Jonathan Gold; A Poet of Food Reviews

Jackson Nielsen

For this edition of my blog, I was tasked with reading and reacting to American food critic, Jonathan Gold. Gold served as the chief food critic for the Los Angeles Times and has many reviews out there. The first I delved into was “The Devil’s Own Steak House”. This review begins with an eye catching opening about a restaurant named The Lodge. He uses this opener to uniquely describe some of the foods served. Foods such as the thick-cut pepper bacon and onion rings as golden as the bangles on a Brahmin woman’s arm. Throughout the review, you can catch glimpses of Gold’s personality that he injects into the writing to give the reader a refreshing point of view. Gold not only talks about the food but also various other details such as the people who work there and the way you must go to enter this restaurant. This gives the reader an in-depth look at the experience they might have if they choose to dine here. Never explicitly telling the reader that they should come to this restaurant, instead telling of his own experience at The Lodge. He does a fantastic job of describing the food here, using unique descriptors for each item. Items such as shrimp cocktail which features creatures the size of bananas and bone-in rib-eye, medium-rare for maximum succulence.

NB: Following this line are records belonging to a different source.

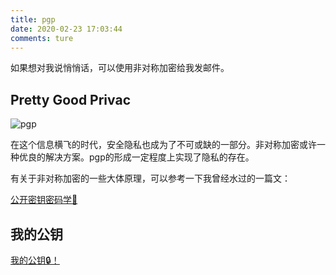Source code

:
 ```yaml
---
title: pgp
date: 2020-02-23 17:03:44
comments: ture
---
```


<div class="markdown-body">

如果想对我说悄悄话，可以使用非对称加密给我发邮件。

## Pretty Good Privac

![pgp](/defect/images/pgp/pgp.png)

在这个信息横飞的时代，安全隐私也成为了不可或缺的一部分。非对称加密或许一种优良的解决方案。pgp的形成一定程度上实现了隐私的存在。

有关于非对称加密的一些大体原理，可以参考一下我曾经水过的一篇文：

[公开密钥密码学🔑 ](/defect/public-key-cryptgraphy.html)

## 我的公钥

[我的公钥🔒！](https://1drv.ms/u/s!ArC4gW7Dc7wWhd5PD8R_o6Mmhp2LxA?e=Ivpa8X)

</div>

The next work of Gold’s that I read was “Claws and effect: Everyone’s crowding into Macau Street for the fried crab”. This review begins with another fabulous opener that drew me into the main body of work. One thing I appreciate with all of Gold’s reviews is he uses clever similes throughout to give what could be mundane descriptions an injection of vividness in the imaginations of the readers. Like the previous review I read, Gold goes into detail about his experience not only eating at restaurants, but also his experience getting inside and getting a table. Reading through this and all of Gold’s other reviews is like a food adventure. He does such a great job of making the read fun with his word choice and how he formats his articles. My favorite sentence of this article is the very last sentence where he talks about the desert at this restaurant. He coins these cookies  “as close as you may ever come to the Wonka-designed product in Charlie and the Chocolate Factory that reproduced all the sensations of a three-course meal in a single stick of chewing gum”.